Con Rauvisio karat, Rehau offre a produttori di mobili e interior designer un innovativo materiale dall’utilizzo universale che riproduce il fascino della pietra naturale, mantenendo le caratteristiche di resistenza e stabilità, tanto negli ambienti domestici quali cucina e bagno, quanto negli uffici commerciali, nella ristorazione, nell’hotellerie e persino nell’ambito sanitario.  
Rauvisio karat è composta da materiale minerale per circa il 60% e da PMMA per il restante 40% e si distingue per una superficie omogenea non porosa. Abbinata a Rauvisio substrate con tecnologia XPS, una soluzione semplice per tutte le applicazioni e particolarmente indicata negli ambienti umidi come il bagno, la superficie Rehau offre numerosi vantaggi in termini di lavorazione: più leggera del 40% rispetto alla pietra, può essere infatti lavorata con macchinari per il legno o con utensili al diamante, consentendo di essere tagliata a misura e personalizzata in loco. Utilizzabile in modo semplice e veloce, sia in verticale che in orizzontale, Rauvisio karat è termoformabile e permette quindi di effettuare curvature, conferendo un design ricercato ed assicurando una continuità estetica e funzionale tra superfici di lavoro e pareti, prestandosi a qualsiasi tipo di applicazione. 
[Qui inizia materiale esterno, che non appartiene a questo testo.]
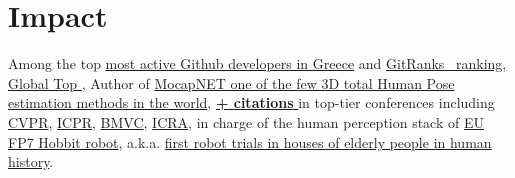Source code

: \documentclass[a4,8pt]{article}
\begin{document}
 
\linespread{0.8}
\section{Impact}
\linespread{0.5}
\vspace{-0.1cm}
 Among the top \href{https://committers.top/greece}{most active Github developers in Greece} and \href{https://gitranks.com/profile/AmmarkoV}{GitRanks \gitrankstier\ ranking, Global Top \gitrankspercent}, Author of \href{https://github.com/FORTH-ModelBasedTracker/MocapNET}{MocapNET one of the few 3D total Human Pose estimation methods in the world}, \href{https://scholar.google.gr/citations?user=sDOdhtwAAAAJ&hl=en}{\bf{\citationcount+ citations} }in top-tier conferences including \href{http://users.ics.forth.gr/~argyros/mypapers/2015_06_CVPR_fsv.pdf}{CVPR}, \href{http://users.ics.forth.gr/~argyros/mypapers/2021_01_ICPR_Qammaz.pdf}{ICPR}, \href{http://users.ics.forth.gr/~argyros/mypapers/2021_11_BMVC_Qammaz.pdf}{BMVC}, \href{https://rasevents.org/uploads/documents/pdfviewer/e7/b9/223574-2731.pdf}{ICRA}, in charge of the human perception stack of \href{http://hobbit.acin.tuwien.ac.at/}{EU FP7 Hobbit robot}, a.k.a. \href{https://www.youtube.com/watch?v=eXbdmq6OIvU&}{first robot trials in houses of elderly people in human history}. \vspace{-0.2cm}

\linespread{0.8} 
\end{document}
La resistenza ai carichi e le caratteristiche antiscivolo (R11), rendono infatti la superficie Rehau ideale per la pavimentazione, ma anche come piatto e parete doccia e come rivestimento delle pareti nell’ambiente bagno; le proprietà antigraffio e l’inalterabilità dai raggi UV ed elementi chimici soddisfano i requisiti per la progettazione di piani di lavoro e mobili da cucina, dove la resistenza a temperature fino a 220°C la rendono fruibile anche in presenza di piastre a induzione. 
La struttura non porosa, facile da pulire e sicura dal punto di vista igienico, si presta infine all’impiego in ambienti sterili, quali laboratori e strutture ospedaliere.